### EXERCISE
Below are the entries to work from; restate word for word the portion that opens with the line containing "## Installation" and closes with the line containing "### Available commands", keeping both.
== AVAILABLE RECORDS
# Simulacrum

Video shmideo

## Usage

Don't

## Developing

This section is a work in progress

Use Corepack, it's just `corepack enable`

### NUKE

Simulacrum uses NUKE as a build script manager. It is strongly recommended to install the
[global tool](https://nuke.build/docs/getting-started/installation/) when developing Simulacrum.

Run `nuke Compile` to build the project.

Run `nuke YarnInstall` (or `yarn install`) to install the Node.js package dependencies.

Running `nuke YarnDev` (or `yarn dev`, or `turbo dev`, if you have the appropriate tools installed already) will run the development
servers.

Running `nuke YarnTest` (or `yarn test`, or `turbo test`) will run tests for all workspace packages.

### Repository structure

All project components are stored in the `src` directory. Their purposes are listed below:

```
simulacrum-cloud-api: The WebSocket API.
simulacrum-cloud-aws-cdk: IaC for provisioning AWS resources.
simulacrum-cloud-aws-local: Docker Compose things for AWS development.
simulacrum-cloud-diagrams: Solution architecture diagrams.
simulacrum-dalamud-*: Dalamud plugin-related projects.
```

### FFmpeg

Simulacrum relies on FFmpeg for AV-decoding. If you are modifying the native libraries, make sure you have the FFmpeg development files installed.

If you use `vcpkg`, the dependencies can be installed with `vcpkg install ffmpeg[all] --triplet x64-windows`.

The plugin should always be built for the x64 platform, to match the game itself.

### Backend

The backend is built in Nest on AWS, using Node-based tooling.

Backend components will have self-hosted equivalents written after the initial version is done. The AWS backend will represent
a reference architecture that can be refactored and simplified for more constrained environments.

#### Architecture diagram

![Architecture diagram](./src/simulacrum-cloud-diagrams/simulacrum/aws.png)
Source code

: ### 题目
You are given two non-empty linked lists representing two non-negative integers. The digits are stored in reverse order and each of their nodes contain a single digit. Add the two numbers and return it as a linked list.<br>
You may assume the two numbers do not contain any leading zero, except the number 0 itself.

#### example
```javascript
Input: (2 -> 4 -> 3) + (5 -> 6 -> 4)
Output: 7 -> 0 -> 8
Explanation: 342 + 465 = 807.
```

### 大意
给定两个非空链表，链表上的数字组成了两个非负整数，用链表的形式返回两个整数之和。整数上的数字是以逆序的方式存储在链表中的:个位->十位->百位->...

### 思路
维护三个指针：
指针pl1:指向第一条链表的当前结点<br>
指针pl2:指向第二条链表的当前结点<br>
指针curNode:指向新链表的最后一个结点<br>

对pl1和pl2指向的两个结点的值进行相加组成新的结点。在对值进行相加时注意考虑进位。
====
== AVAILABLE RECORDS
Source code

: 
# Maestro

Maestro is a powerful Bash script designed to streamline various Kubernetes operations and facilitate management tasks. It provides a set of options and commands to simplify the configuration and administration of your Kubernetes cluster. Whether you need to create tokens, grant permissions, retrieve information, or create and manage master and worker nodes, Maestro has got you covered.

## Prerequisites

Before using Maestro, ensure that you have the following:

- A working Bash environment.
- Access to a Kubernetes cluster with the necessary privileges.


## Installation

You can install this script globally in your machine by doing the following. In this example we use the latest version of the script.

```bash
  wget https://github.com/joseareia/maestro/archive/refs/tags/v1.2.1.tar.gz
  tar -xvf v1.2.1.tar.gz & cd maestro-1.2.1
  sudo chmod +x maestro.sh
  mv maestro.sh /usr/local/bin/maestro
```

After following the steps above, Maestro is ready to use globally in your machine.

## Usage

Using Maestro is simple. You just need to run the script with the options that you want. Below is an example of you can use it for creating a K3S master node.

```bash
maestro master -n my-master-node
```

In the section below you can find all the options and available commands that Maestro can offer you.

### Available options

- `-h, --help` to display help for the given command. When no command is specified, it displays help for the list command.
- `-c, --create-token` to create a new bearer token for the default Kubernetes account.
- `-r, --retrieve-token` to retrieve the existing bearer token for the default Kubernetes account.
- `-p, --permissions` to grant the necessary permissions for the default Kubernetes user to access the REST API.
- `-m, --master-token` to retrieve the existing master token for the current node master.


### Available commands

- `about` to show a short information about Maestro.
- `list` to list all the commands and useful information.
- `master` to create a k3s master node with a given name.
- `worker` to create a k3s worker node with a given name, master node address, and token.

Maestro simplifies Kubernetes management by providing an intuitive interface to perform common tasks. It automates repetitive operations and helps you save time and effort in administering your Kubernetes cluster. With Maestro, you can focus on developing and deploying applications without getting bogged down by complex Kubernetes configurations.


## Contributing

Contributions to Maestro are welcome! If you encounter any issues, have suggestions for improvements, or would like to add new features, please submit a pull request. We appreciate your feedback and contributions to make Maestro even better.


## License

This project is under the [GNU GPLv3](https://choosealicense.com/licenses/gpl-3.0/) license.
====
### SOLUTION TO THIS TASK
## Installation

You can install this script globally in your machine by doing the following. In this example we use the latest version of the script.

```bash
  wget https://github.com/joseareia/maestro/archive/refs/tags/v1.2.1.tar.gz
  tar -xvf v1.2.1.tar.gz & cd maestro-1.2.1
  sudo chmod +x maestro.sh
  mv maestro.sh /usr/local/bin/maestro
```

After following the steps above, Maestro is ready to use globally in your machine.

## Usage

Using Maestro is simple. You just need to run the script with the options that you want. Below is an example of you can use it for creating a K3S master node.

```bash
maestro master -n my-master-node
```

In the section below you can find all the options and available commands that Maestro can offer you.

### Available options

- `-h, --help` to display help for the given command. When no command is specified, it displays help for the list command.
- `-c, --create-token` to create a new bearer token for the default Kubernetes account.
- `-r, --retrieve-token` to retrieve the existing bearer token for the default Kubernetes account.
- `-p, --permissions` to grant the necessary permissions for the default Kubernetes user to access the REST API.
- `-m, --master-token` to retrieve the existing master token for the current node master.


### Available commands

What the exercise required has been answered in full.